Condamnation de Christophe Gleizes : Alger au risque de l’aveuglement

A quel jeu joue exactement le régime algérien ? Voudrait-il doper ses adversaires les plus résolus à l’étranger, particulièrement en France, et décourager les tenants d’un dialogue apaisé, réfractaire aux surenchères aux relents souvent douteux, qu’il ne s’y prendrait pas autrement. A bien des égards, la condamnation du journaliste français Christophe Gleizes, le 3 décembre, à sept ans de prison par la cour d’appel de Tizi Ouzou est incompréhensible. Elle n’est pas seulement un déni de justice criant, reposant sur une accusation fantasmagorique d’« apologie de terrorisme » visant un reporter ayant enquêté sur la Jeunesse sportive de Kabylie – le grand club de Tizi Ouzou, et l’un des plus beaux palmarès du football algérien. Elle est surtout d’une totale irrationalité au regard des intérêts stricts de l’Algérie et de son image à l’étranger.

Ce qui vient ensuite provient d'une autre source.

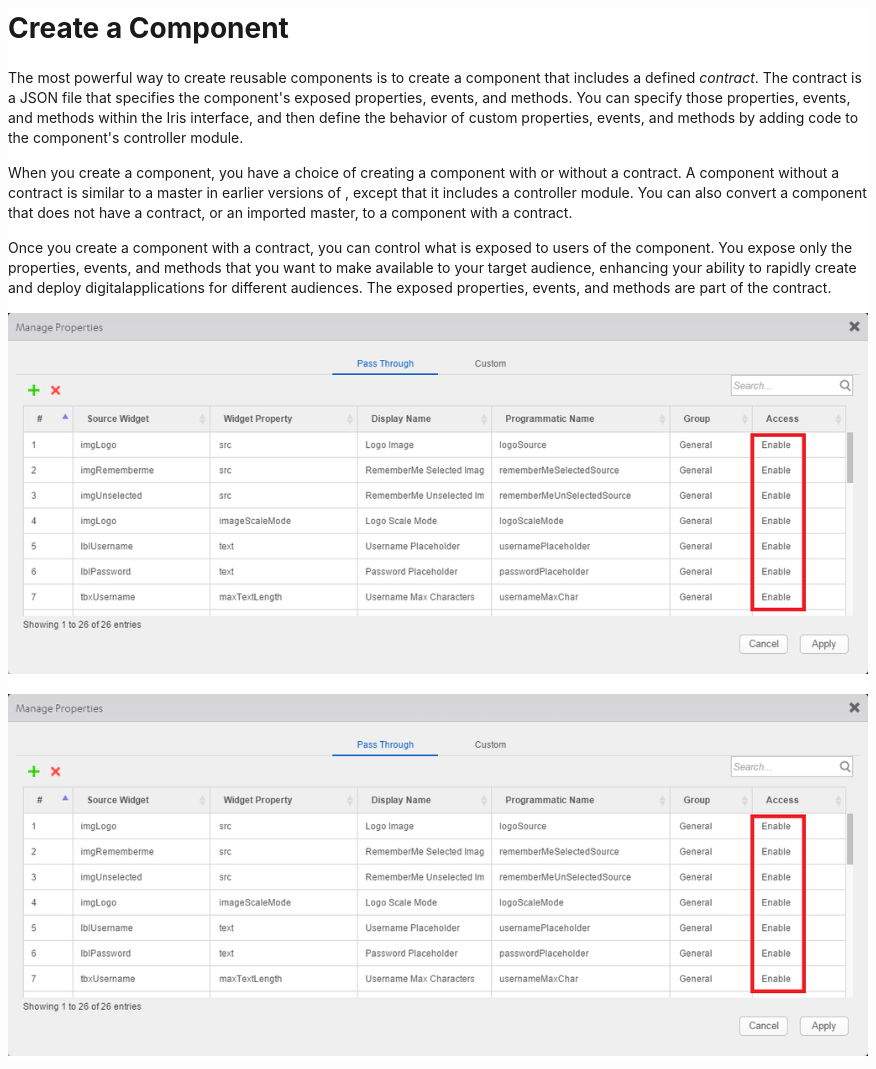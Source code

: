Create a Component
==================

The most powerful way to create reusable components is to create a component that includes a defined _contract_. The contract is a JSON file that specifies the component's exposed properties, events, and methods. You can specify those properties, events, and methods within the Iris interface, and then define the behavior of custom properties, events, and methods by adding code to the component's controller module.

When you create a component, you have a choice of creating a component with or without a contract. A component without a contract is similar to a master in earlier versions of , except that it includes a controller module. You can also convert a component that does not have a contract, or an imported master, to a component with a contract.

Once you create a component with a contract, you can control what is exposed to users of the component. You expose only the properties, events, and methods that you want to make available to your target audience, enhancing your ability to rapidly create and deploy digitalapplications for different audiences. The exposed properties, events, and methods are part of the contract.

![](Resources/Images/CompManageProps.PNG)

![](Resources/Images/CompManageProps.PNG)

Mais le pouvoir algérien est-il encore accessible aux évidences de la raison, aveuglé qu’il est par une paranoïa qu’il pense être la recette de sa survie ? On peut en douter, alors qu’il vient de gâcher une rare occasion de remettre sur les rails sa relation avec la France, en crise ouverte depuis près d’un an et demi. La grâce accordée le 12 novembre par le président Abdelmadjid Tebboune à l’écrivain franco-algérien Boualem Sansal semblait préluder à une accalmie. Cet acquis, fruit de discrètes négociations en coulisses facilitées par la médiation de l’Allemagne, signait le succès d’une diplomatie du dialogue respectueux. Il sanctionnait par là même l’échec de la méthode du « rapport de force » promue par l’ancien ministre de l’intérieur français Bruno Retailleau.

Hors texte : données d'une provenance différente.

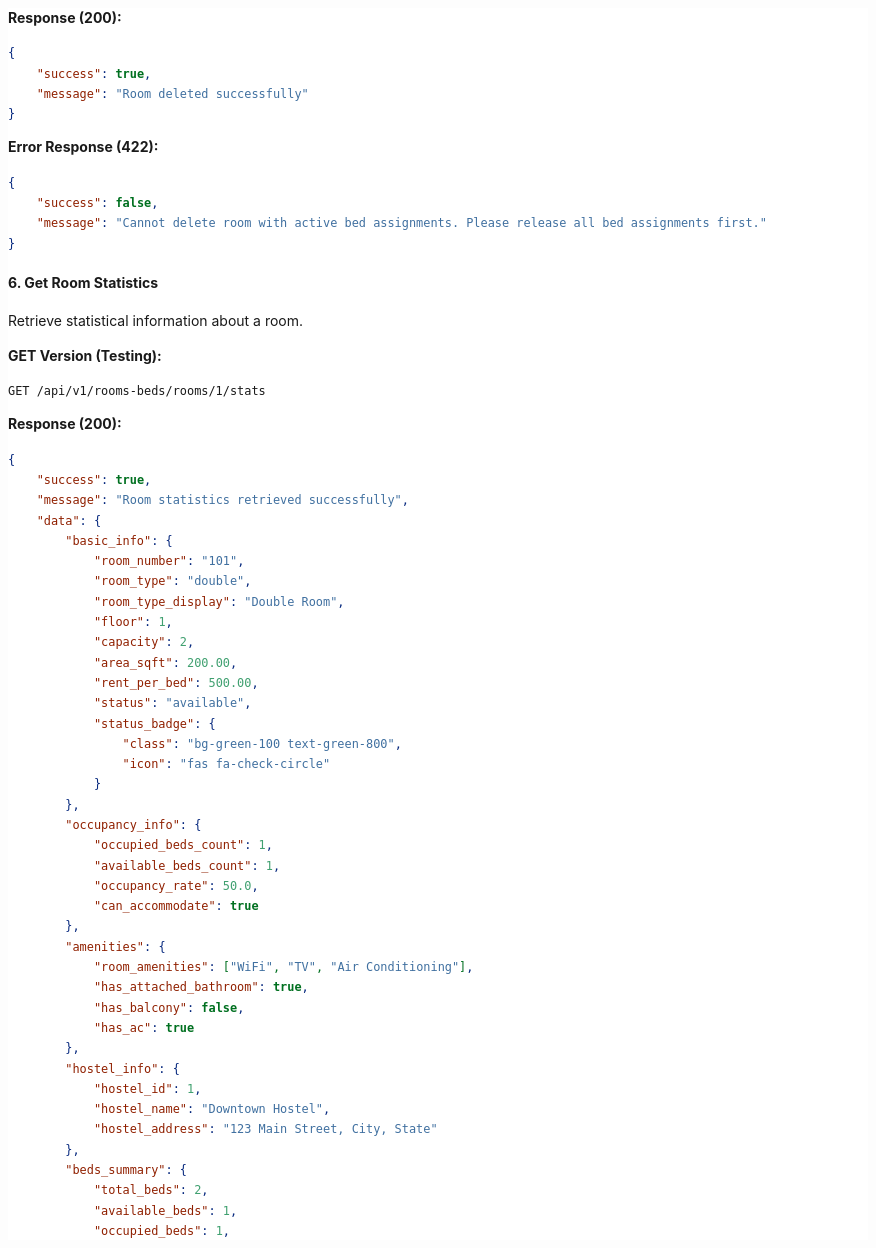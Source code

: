 **Response (200):**
```json
{
    "success": true,
    "message": "Room deleted successfully"
}
```

**Error Response (422):**
```json
{
    "success": false,
    "message": "Cannot delete room with active bed assignments. Please release all bed assignments first."
}
```

#### 6. Get Room Statistics
Retrieve statistical information about a room.

**GET Version (Testing):**
```
GET /api/v1/rooms-beds/rooms/1/stats
```

**Response (200):**
```json
{
    "success": true,
    "message": "Room statistics retrieved successfully",
    "data": {
        "basic_info": {
            "room_number": "101",
            "room_type": "double",
            "room_type_display": "Double Room",
            "floor": 1,
            "capacity": 2,
            "area_sqft": 200.00,
            "rent_per_bed": 500.00,
            "status": "available",
            "status_badge": {
                "class": "bg-green-100 text-green-800",
                "icon": "fas fa-check-circle"
            }
        },
        "occupancy_info": {
            "occupied_beds_count": 1,
            "available_beds_count": 1,
            "occupancy_rate": 50.0,
            "can_accommodate": true
        },
        "amenities": {
            "room_amenities": ["WiFi", "TV", "Air Conditioning"],
            "has_attached_bathroom": true,
            "has_balcony": false,
            "has_ac": true
        },
        "hostel_info": {
            "hostel_id": 1,
            "hostel_name": "Downtown Hostel",
            "hostel_address": "123 Main Street, City, State"
        },
        "beds_summary": {
            "total_beds": 2,
            "available_beds": 1,
            "occupied_beds": 1,
```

Dans ce contexte décrispé, tous les signaux étaient au vert, à la veille du procès en appel de Christophe Gleizes, ce dernier écueil à franchir avant d’envisager de renouer les fils plus durablement. A Paris comme à Alger, une nouvelle dynamique, plus constructive, s’esquissait. Las, l’implacable verdict de la cour de Tizi Ouzou annihile ces progrès, au mépris de toute logique. Car on se demande bien quelle peut être celle de ce raidissement qui va placer en France les tenants du dialogue sur la défensive et enhardir les partisans de la confrontation.

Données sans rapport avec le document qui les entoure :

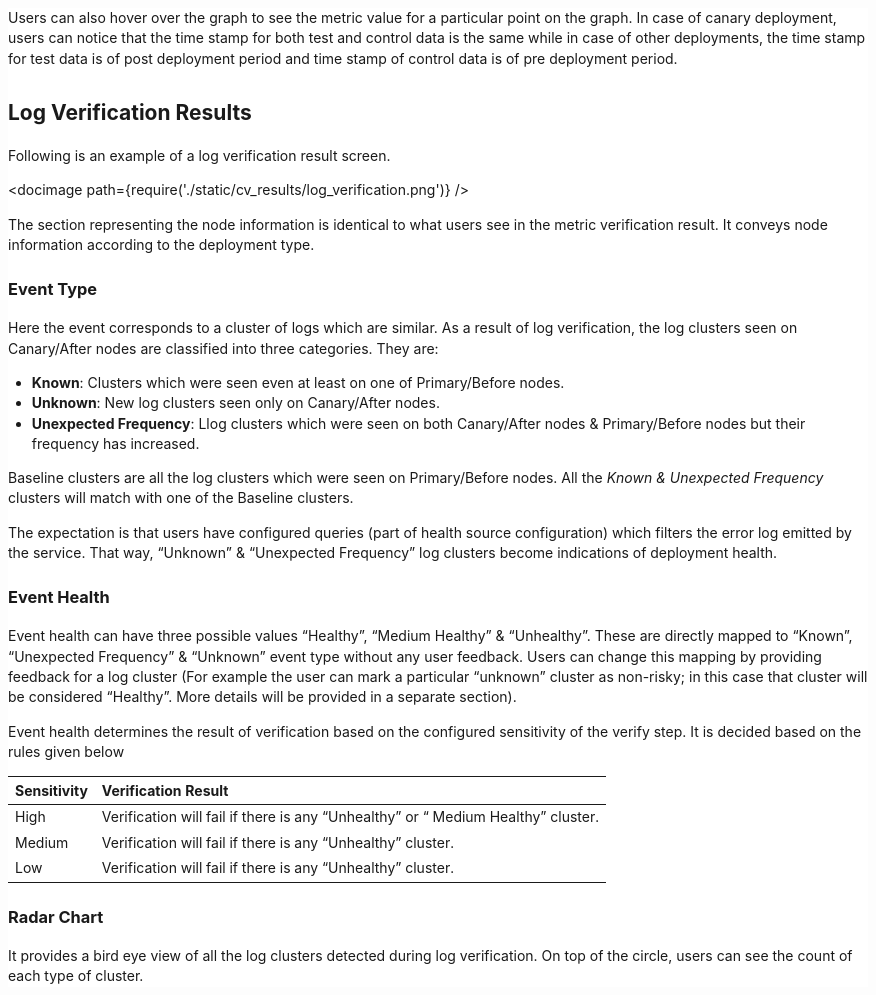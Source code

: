 Users can also hover over the graph to see the metric value for a particular point on the graph. In case of canary deployment, users can notice that the time stamp for both test and control data is the same while in case of other deployments, the time stamp for test data is of post deployment period and time stamp of control data is of pre deployment period.

## Log Verification Results

Following is an example of a log verification result screen.

<docimage path={require('./static/cv_results/log_verification.png')} />

The section representing the node information is identical to what users see in the metric verification result. It conveys node information according to the deployment type.

### Event Type

Here the event corresponds to a cluster of logs which are similar. As a result of log verification, the log clusters seen on Canary/After nodes are classified into three categories. They are:

* **Known**: Clusters which were seen even at least on one of Primary/Before nodes.
* **Unknown**: New log clusters seen only on Canary/After nodes.
* **Unexpected Frequency**: Llog clusters which were seen on both Canary/After nodes & Primary/Before nodes but their frequency has increased.

Baseline clusters are all the log clusters which were seen on Primary/Before nodes. All the *Known & Unexpected Frequency* clusters will match with one of the Baseline clusters.

The expectation is that users have configured queries (part of health source configuration) which filters the error log emitted by the service. That way, “Unknown” & “Unexpected Frequency”  log clusters become indications of deployment health.

### Event Health

Event health can have three possible values “Healthy”, “Medium Healthy” & “Unhealthy”. These are directly mapped to “Known”, “Unexpected Frequency” & “Unknown” event type without any user feedback. Users can change this mapping by providing feedback for a log cluster (For example the user can mark a particular “unknown” cluster as non-risky; in this case that cluster will be considered “Healthy”. More details will be provided in a separate section).

Event health determines the result of verification based on the configured sensitivity of the verify step. It is decided based on the rules given below

| Sensitivity       | Verification Result |                                                                                                                                                     
| :------------------------------ | :------------------------------ | 
|High|Verification will fail if there is any “Unhealthy” or “ Medium Healthy” cluster. | 
|Medium|Verification will fail if there is any “Unhealthy” cluster. | 
|Low|Verification will fail if there is any “Unhealthy” cluster. | 

### Radar Chart

It provides a bird eye view of all the log clusters detected during log verification. On top of the circle, users can see the count of each type of cluster.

Certes, rien n’est définitivement scellé. On n’ose imaginer que le dossier Gleizes s’éternise dans l’impasse. Mais ce qu’enseigne cette séquence, ainsi que les épisodes de tension antérieurs, n’est guère encourageant pour l’avenir. Elle révèle la nature d’un régime qui, après la peur suscitée par le Hirak, le mouvement antisystème de 2019-2020, se livre à une revanche acharnée et méthodique ciblant tous ceux qu’il perçoit comme une menace, à l’intérieur comme à l’extérieur du pays. Que ce régime soit miné par les luttes de clans n’y change rien. Ses fractures ne font au contraire qu’ajouter à un sentiment de fragilité l’aspirant davantage dans le jusqu’au-boutisme répressif. Et dans l’exaltation d’un nationalisme mortifère jouant cyniquement sur le ressentiment antifrançais.

Pour Paris, le défi est préoccupant, eu égard aux enjeux mémoriels, migratoires et stratégiques d’une relation cruciale. La densité des liens issus de l’histoire et de la géographie commande à l’évidence une approche raisonnée de l’Algérie. Entre l’angélisme stérile et l’agressivité toxique, il faut trouver une voie où le pragmatisme, à savoir la sécurité dans la cohésion nationale, finisse par s’imposer à l’idéologie.